PROBLEM DESCRIPTION:
Look through the data below and show every line that includes "style".

[Plain-text document sources]
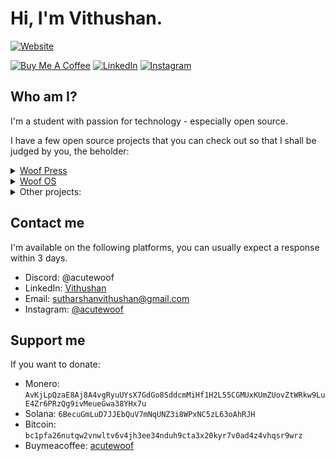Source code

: # Hi, I'm Vithushan.

[![Website](https://img.shields.io/badge/website-000000?style=for-the-badge&logo=About.me&logoColor=white)](https://lewoof.xyz)

[![Buy Me A Coffee](https://img.shields.io/badge/Buy_Me_A_Coffee-FFDD00?style=for-the-badge&logo=buy-me-a-coffee&logoColor=black)](https://buymeacoffee.com/acutewoof) [![LinkedIn](https://img.shields.io/badge/LinkedIn-0077B5?style=for-the-badge&logo=linkedin&logoColor=white)](https://linkedin.com/in/vithushan-sutharsan-849b99243) [![Instagram](https://img.shields.io/badge/Instagram-E4405F?style=for-the-badge&logo=instagram&logoColor=white)](https://instagram.com/acutewoof)


## Who am I?

I'm a student with passion for technology - especially open source.

I have a few open source projects that you can check out so that I shall be judged by you, the beholder:

<details>
    <summary><a href="https://press.lewoof.xyz">Woof Press</a></summary>

When I started learning Latin, I was unironically shocked by the fact that it was hard to find copies of old books that used the dead language. This project aims to overcome this issue by printing old books requested by you (the reader) with or without translation.

- [Site](https://press.lewoof.xyz)
- [Site source code](https://github.com/acutewoof/print-books-href)

</details>

<details>
    <summary><a href="https://os.lewoof.xyz">Woof OS</a></summary>

Woof OS is a simple respin of Arch Linux with a focus on simplicity and speed. The main focus was to recreate my personal setup (only applies to the Qtile edition) in a way that is easy for install and get up and running quickly. The distro is designed to be a daily driver for those who want a system close to Arch Linux without the hassle of setting up everything from scratch.

- [Site](https://os.lewoof.xyz)
- [Organisation](https://github.com/woof-os)

</details>

<details>
    <summary>Other projects:</summary>

- [Portfolio](https://lewoof.xyz)
- [Repositories](https://github.com/ACuteWoof?tab=repositories)

</details>

## Contact me

I'm available on the following platforms, you can usually expect a response within 3 days.

- Discord: @acutewoof
- LinkedIn: [Vithushan](https://linkedin.com/in/vithushan-sutharsan-849b99243)
- Email: sutharshanvithushan@gmail.com
- Instagram: [@acutewoof](https://instagram.com/acutewoof)

## Support me

If you want to donate:

- Monero: `AvKjLpQzaE8Aj8A4vgRyuUYsX7GdGo8SddcmMiHf1H2L55CGMUxKUmZUovZtWRkw9LuE4Zr6PRzQg9ivMeueGwa38YHx7u`
- Solana: `6BecuGmLuD7JJEbQuV7mNqUNZ3i8WPxNC5zL63oAhRJH`
- Bitcoin: `bc1pfa26nutqw2vnwltv6v4jh3ee34nduh9cta3x20kyr7v0ad4z4vhqsr9wrz`
- Buymeacoffee: [acutewoof](https://buymeacoffee.com/acutewoof)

YOUR SOLUTION:
[![Website](https://img.shields.io/badge/website-000000?style=for-the-badge&logo=About.me&logoColor=white)](https://lewoof.xyz)
[![Buy Me A Coffee](https://img.shields.io/badge/Buy_Me_A_Coffee-FFDD00?style=for-the-badge&logo=buy-me-a-coffee&logoColor=black)](https://buymeacoffee.com/acutewoof) [![LinkedIn](https://img.shields.io/badge/LinkedIn-0077B5?style=for-the-badge&logo=linkedin&logoColor=white)](https://linkedin.com/in/vithushan-sutharsan-849b99243) [![Instagram](https://img.shields.io/badge/Instagram-E4405F?style=for-the-badge&logo=instagram&logoColor=white)](https://instagram.com/acutewoof)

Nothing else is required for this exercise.